• [PROBLEM DESCRIPTION]
Every line from the one with "[Click Here to" to the one with "## Things We", including those two, is to be copied exactly; all other lines of the entries below are left out.

Records excerpted from a collection
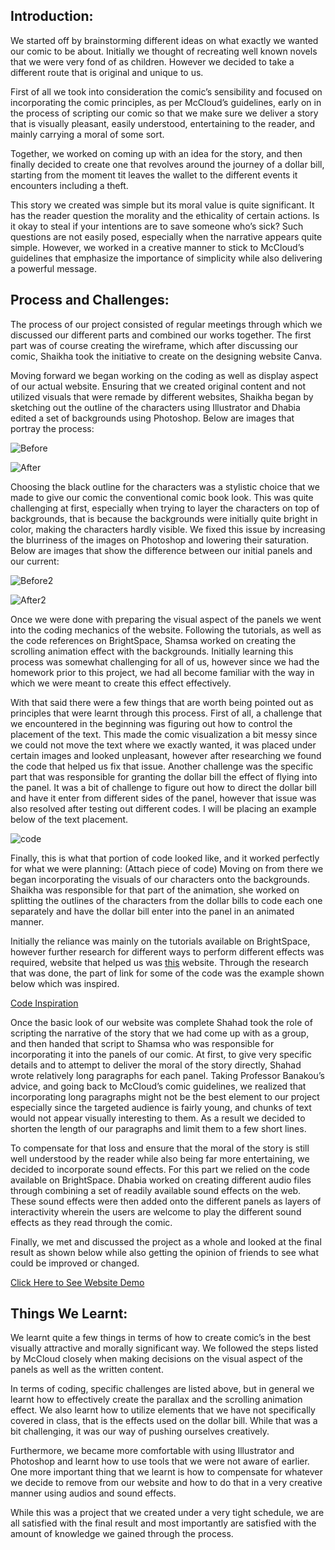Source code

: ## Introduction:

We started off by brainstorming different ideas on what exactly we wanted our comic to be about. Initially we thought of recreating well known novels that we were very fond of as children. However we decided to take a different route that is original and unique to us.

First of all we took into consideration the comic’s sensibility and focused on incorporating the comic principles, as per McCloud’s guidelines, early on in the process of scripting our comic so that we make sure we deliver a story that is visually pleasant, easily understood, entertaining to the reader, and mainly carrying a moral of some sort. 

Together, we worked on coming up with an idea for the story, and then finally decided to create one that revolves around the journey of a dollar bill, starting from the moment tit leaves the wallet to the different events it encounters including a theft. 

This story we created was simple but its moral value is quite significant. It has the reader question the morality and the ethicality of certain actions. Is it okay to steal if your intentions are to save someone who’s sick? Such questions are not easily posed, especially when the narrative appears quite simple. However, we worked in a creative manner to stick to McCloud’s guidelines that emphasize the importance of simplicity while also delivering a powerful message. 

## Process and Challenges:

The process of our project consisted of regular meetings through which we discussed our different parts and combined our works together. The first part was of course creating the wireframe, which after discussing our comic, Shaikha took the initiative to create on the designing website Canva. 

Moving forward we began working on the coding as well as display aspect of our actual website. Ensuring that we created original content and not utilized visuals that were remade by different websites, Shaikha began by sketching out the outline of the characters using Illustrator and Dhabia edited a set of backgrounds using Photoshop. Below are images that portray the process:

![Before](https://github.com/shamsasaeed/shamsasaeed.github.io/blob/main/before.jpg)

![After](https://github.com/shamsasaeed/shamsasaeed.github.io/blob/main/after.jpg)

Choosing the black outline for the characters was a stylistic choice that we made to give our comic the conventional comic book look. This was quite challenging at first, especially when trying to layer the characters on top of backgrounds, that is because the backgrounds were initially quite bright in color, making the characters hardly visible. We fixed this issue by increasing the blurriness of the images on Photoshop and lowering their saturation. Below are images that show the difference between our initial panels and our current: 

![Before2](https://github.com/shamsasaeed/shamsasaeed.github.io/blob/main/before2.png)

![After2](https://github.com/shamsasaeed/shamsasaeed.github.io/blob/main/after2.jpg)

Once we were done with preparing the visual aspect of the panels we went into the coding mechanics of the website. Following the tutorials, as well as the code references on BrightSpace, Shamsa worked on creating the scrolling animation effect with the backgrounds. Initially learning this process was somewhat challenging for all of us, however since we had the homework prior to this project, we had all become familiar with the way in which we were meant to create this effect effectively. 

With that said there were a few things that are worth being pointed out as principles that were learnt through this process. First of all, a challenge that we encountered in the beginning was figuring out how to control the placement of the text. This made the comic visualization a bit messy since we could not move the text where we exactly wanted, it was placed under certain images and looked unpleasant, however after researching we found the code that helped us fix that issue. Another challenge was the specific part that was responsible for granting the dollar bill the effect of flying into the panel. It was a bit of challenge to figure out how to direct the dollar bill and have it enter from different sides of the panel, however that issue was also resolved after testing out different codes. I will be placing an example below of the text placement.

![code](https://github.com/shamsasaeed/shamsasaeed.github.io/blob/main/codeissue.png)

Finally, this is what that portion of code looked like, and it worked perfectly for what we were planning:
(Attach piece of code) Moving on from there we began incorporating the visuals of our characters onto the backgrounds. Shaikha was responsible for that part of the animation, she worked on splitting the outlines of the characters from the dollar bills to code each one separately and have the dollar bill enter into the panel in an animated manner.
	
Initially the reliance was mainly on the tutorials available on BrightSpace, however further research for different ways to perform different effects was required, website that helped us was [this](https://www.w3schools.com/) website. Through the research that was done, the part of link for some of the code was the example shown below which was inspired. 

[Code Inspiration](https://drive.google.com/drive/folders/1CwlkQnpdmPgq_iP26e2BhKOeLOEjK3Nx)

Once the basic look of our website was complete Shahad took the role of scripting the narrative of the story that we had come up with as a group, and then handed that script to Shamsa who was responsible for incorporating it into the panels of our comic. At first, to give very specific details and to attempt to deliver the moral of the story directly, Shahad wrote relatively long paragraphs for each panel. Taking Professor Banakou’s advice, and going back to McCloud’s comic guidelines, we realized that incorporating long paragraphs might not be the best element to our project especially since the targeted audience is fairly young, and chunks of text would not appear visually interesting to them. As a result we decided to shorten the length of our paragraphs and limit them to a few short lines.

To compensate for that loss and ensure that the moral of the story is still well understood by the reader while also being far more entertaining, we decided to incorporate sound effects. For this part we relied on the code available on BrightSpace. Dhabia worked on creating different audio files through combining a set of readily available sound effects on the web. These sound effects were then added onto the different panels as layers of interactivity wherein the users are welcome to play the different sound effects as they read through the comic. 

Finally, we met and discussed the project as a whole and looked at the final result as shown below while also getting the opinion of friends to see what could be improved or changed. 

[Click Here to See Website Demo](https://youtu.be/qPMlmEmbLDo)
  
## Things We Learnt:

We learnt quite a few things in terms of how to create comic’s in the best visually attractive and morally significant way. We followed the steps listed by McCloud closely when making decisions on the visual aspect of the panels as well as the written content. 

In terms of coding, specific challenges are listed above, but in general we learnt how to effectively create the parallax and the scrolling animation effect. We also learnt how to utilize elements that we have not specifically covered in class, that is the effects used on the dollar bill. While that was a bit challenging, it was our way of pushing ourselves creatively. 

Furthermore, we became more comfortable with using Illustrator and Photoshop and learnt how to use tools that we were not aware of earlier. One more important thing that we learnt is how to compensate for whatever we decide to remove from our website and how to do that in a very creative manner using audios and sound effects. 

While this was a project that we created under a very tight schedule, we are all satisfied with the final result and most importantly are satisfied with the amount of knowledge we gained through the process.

• [RESULT FOR THIS EXERCISE]
[Click Here to See Website Demo](https://youtu.be/qPMlmEmbLDo)
  
## Things We Learnt:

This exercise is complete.